### WORKING DATA

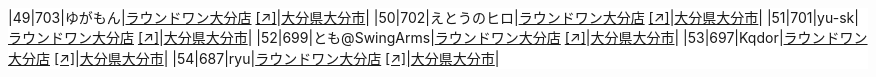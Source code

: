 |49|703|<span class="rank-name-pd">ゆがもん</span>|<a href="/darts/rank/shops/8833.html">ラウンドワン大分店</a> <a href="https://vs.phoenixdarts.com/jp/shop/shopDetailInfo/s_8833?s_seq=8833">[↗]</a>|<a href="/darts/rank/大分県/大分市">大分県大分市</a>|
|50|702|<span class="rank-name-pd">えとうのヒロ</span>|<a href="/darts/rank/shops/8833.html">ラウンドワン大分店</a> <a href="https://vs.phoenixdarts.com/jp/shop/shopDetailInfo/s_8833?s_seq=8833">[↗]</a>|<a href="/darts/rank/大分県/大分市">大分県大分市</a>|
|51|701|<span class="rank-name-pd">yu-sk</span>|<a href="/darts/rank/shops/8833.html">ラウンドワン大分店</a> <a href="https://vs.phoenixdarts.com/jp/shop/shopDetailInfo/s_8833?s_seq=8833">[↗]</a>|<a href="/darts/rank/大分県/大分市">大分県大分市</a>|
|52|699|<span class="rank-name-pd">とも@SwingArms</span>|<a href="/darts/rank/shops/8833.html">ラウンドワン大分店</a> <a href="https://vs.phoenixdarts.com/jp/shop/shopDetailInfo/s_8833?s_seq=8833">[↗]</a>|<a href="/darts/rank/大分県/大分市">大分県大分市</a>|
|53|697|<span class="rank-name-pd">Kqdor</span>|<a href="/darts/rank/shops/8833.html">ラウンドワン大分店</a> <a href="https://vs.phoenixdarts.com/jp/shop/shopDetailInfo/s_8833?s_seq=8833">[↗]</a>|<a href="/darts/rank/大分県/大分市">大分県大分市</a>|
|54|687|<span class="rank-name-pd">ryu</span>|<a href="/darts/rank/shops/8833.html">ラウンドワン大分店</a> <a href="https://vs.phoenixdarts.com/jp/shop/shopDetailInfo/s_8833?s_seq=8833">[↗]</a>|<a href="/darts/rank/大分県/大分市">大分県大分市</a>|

==

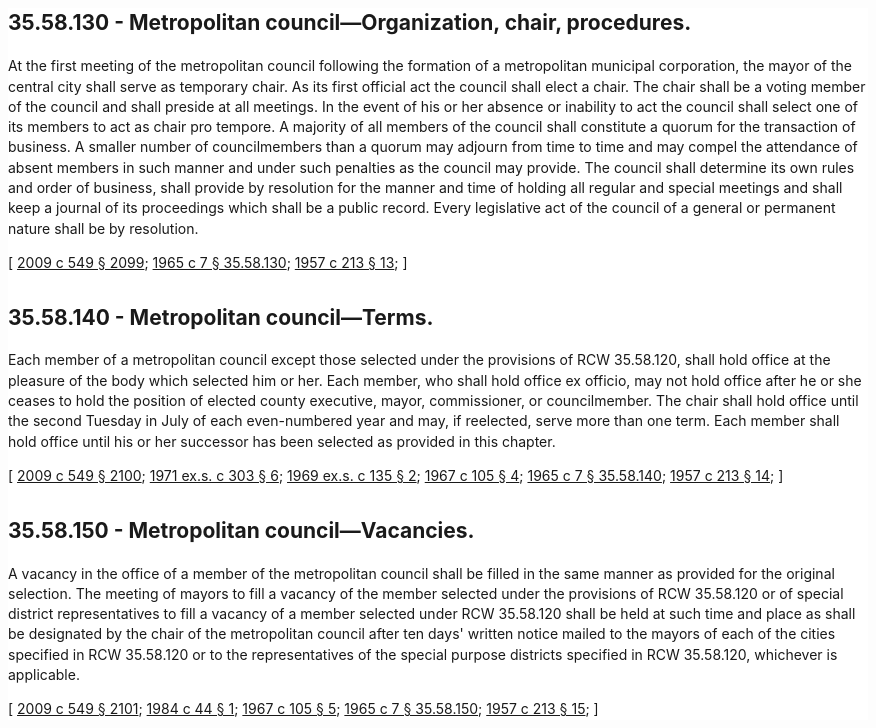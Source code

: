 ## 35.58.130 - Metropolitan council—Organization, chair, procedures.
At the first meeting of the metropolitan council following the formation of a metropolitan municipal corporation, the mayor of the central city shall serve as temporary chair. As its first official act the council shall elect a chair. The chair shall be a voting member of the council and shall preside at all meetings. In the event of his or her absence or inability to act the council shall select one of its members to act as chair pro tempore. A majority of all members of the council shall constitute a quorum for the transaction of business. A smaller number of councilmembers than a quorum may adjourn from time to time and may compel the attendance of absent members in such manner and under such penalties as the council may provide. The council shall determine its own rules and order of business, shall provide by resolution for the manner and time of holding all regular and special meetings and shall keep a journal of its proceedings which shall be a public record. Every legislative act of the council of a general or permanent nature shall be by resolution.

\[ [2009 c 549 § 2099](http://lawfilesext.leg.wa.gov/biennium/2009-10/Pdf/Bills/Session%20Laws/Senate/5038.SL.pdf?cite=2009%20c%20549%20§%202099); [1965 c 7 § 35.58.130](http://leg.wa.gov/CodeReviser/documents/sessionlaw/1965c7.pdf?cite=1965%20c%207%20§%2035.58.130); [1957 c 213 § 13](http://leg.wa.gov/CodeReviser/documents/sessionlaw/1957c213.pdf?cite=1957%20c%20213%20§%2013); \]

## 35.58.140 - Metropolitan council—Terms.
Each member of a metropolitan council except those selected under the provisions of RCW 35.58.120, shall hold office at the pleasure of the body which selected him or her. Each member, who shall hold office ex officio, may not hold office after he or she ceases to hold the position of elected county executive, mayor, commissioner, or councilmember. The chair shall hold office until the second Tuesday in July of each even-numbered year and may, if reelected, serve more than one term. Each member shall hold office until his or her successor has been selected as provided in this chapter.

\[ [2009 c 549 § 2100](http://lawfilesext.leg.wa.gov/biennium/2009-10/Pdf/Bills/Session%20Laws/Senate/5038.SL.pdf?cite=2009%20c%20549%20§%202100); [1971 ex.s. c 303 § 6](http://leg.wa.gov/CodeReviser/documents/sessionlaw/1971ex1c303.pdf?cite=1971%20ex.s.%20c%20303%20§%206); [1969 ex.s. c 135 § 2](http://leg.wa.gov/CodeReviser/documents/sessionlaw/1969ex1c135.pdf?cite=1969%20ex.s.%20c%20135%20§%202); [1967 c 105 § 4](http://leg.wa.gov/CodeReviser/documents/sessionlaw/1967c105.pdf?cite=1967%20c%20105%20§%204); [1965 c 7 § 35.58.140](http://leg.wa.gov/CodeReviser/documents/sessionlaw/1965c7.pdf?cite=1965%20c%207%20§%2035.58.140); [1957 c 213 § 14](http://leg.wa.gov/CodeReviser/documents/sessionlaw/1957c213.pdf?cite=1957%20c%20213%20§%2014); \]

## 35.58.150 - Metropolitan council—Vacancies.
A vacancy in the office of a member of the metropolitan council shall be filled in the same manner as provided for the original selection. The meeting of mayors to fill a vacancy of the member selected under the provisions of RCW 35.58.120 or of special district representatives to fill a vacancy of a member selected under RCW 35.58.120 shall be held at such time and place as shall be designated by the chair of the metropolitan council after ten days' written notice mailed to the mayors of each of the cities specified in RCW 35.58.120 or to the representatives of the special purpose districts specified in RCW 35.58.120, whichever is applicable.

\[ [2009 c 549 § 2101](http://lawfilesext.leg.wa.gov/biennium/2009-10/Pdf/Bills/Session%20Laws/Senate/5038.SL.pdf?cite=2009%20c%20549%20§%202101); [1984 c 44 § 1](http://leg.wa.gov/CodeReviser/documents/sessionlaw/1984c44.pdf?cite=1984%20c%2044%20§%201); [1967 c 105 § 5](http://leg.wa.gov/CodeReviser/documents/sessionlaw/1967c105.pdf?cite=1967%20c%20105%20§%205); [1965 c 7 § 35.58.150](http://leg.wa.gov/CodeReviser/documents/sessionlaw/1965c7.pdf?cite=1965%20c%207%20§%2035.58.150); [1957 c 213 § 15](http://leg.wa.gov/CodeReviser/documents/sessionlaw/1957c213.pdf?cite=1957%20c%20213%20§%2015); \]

* * *

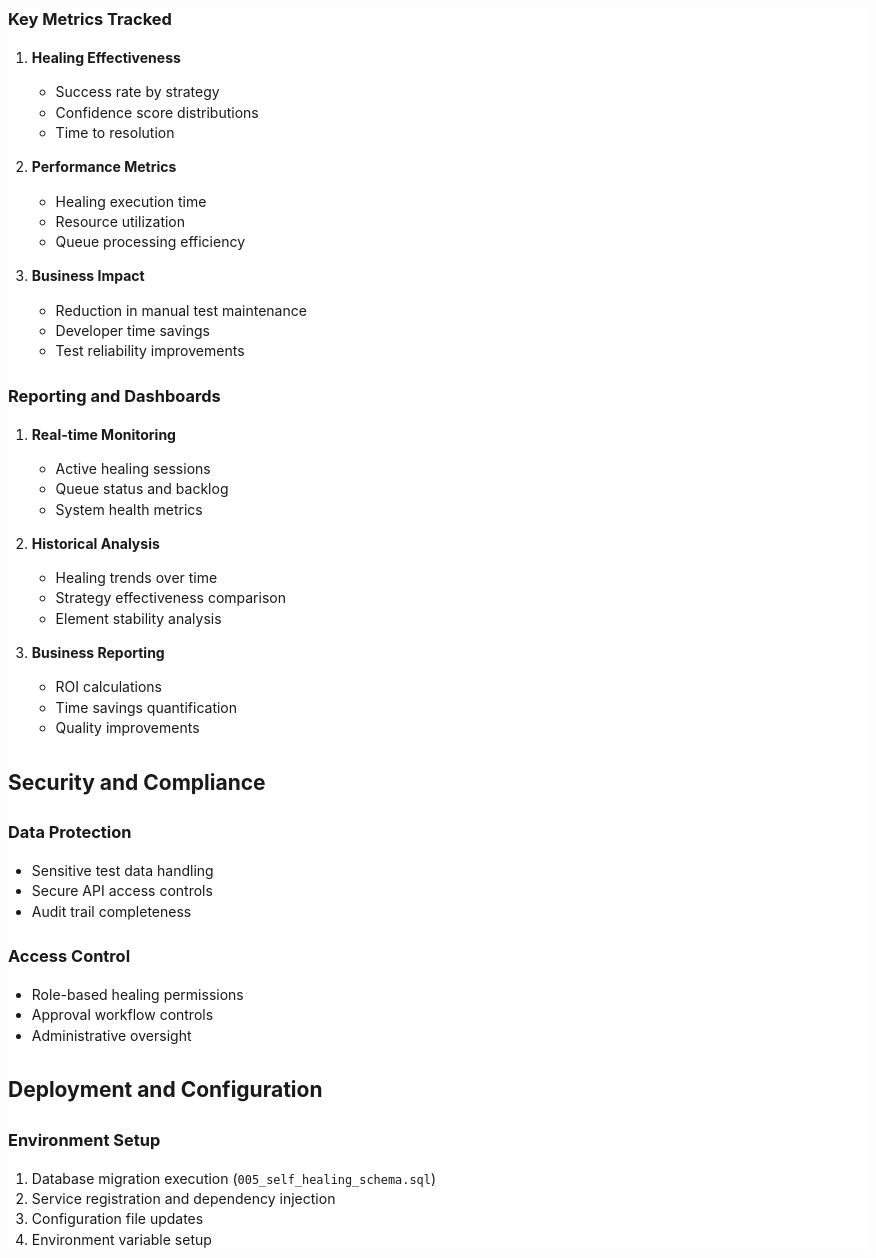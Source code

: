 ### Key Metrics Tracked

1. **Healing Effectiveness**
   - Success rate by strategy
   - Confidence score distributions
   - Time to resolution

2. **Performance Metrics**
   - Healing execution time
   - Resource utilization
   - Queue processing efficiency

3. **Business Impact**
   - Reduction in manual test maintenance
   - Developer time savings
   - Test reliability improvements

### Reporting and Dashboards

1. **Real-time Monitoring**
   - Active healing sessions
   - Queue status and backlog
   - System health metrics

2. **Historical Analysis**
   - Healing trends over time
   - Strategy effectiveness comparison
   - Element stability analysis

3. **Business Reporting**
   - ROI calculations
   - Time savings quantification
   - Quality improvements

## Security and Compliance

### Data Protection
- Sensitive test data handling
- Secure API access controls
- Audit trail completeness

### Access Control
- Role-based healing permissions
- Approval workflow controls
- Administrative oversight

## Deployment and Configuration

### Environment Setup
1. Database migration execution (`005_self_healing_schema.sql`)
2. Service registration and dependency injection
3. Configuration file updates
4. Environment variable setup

### BRIEF
Please write out, exactly as they appear above, only the lines in the stretch from the line with "- Time savings quantification" through the line with "3. Configuration file updates".

### EXERCISE RESULT
   - Time savings quantification
   - Quality improvements

## Security and Compliance

### Data Protection
- Sensitive test data handling
- Secure API access controls
- Audit trail completeness

### Access Control
- Role-based healing permissions
- Approval workflow controls
- Administrative oversight

## Deployment and Configuration

### Environment Setup
1. Database migration execution (`005_self_healing_schema.sql`)
2. Service registration and dependency injection
3. Configuration file updates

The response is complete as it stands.